To do :: Check the lines of the listing below for the word "final", and state only how many have it.

Data section ::
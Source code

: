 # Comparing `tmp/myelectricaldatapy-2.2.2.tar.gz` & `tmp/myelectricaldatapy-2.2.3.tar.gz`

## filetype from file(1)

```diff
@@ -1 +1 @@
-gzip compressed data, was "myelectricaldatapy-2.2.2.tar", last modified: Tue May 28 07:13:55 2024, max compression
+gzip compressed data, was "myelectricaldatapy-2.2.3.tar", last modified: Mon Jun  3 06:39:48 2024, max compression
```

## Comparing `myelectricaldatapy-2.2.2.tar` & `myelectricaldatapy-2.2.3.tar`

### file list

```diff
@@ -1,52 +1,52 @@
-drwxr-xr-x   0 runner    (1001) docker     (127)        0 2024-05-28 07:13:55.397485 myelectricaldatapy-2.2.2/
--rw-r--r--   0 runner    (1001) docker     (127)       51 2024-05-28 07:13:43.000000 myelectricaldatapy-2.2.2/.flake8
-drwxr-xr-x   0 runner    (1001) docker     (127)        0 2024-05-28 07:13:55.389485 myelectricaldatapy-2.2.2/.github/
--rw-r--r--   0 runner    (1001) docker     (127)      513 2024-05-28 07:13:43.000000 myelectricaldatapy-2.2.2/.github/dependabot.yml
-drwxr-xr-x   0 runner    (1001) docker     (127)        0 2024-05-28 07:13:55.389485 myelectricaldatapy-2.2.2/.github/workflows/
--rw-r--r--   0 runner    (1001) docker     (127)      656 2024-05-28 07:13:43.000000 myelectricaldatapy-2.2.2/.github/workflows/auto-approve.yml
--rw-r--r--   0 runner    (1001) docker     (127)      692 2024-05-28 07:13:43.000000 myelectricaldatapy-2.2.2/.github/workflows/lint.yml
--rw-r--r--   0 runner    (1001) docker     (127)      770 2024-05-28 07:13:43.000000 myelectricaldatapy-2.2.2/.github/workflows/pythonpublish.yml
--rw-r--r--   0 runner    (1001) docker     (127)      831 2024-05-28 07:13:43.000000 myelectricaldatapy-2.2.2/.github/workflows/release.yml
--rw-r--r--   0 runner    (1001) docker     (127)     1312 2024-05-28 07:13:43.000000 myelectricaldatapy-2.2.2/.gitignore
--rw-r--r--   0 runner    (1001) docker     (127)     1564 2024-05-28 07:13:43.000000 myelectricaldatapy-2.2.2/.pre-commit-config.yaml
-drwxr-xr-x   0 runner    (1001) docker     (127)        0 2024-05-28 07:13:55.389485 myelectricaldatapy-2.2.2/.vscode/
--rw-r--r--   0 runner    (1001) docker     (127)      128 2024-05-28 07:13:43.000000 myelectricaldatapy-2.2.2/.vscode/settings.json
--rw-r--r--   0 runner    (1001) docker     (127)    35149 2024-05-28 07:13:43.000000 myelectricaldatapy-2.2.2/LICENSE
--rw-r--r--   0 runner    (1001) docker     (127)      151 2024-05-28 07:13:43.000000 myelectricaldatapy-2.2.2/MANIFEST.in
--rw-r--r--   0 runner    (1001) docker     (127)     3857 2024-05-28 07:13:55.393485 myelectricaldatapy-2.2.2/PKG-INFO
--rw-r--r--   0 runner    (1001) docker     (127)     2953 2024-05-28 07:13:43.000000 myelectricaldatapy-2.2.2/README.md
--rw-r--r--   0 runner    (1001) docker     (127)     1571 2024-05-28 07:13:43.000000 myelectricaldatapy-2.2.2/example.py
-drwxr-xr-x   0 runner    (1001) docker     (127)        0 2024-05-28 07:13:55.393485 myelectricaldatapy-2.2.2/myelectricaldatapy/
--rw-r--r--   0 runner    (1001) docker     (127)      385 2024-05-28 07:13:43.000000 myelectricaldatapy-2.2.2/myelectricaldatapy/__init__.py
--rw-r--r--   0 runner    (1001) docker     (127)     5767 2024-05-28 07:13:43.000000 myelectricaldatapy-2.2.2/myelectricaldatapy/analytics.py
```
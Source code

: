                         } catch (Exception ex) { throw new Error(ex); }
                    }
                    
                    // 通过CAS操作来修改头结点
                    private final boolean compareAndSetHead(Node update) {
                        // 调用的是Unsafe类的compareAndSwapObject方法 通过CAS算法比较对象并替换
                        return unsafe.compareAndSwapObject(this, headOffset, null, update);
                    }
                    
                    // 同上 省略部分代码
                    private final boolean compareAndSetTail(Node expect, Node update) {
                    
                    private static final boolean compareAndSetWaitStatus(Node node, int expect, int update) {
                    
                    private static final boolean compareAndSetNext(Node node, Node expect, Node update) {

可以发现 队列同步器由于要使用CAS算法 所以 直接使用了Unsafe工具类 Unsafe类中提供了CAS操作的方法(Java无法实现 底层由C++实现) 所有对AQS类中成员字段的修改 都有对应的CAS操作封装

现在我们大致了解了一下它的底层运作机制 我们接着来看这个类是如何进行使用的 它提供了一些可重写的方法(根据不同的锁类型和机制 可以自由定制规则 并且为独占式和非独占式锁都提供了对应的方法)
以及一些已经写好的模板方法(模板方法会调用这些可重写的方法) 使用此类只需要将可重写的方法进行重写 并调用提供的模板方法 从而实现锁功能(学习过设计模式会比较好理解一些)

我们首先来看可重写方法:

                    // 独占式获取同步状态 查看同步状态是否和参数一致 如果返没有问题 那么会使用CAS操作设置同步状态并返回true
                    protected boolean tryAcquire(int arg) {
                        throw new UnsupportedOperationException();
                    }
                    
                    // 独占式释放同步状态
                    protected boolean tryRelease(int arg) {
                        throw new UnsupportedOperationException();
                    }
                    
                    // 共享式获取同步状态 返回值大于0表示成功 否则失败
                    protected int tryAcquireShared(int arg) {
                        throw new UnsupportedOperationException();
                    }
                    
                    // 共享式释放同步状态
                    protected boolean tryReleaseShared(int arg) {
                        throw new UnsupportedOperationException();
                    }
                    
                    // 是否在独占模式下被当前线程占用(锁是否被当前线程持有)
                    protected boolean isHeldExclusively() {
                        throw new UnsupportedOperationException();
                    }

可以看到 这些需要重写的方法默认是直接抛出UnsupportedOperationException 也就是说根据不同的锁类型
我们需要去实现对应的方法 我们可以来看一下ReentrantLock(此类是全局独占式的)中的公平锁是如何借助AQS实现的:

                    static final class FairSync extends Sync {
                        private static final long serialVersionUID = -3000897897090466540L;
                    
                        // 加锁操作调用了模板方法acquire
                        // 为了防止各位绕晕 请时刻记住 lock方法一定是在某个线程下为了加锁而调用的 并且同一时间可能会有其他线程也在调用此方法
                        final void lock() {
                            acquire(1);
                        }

Problem solution :: 7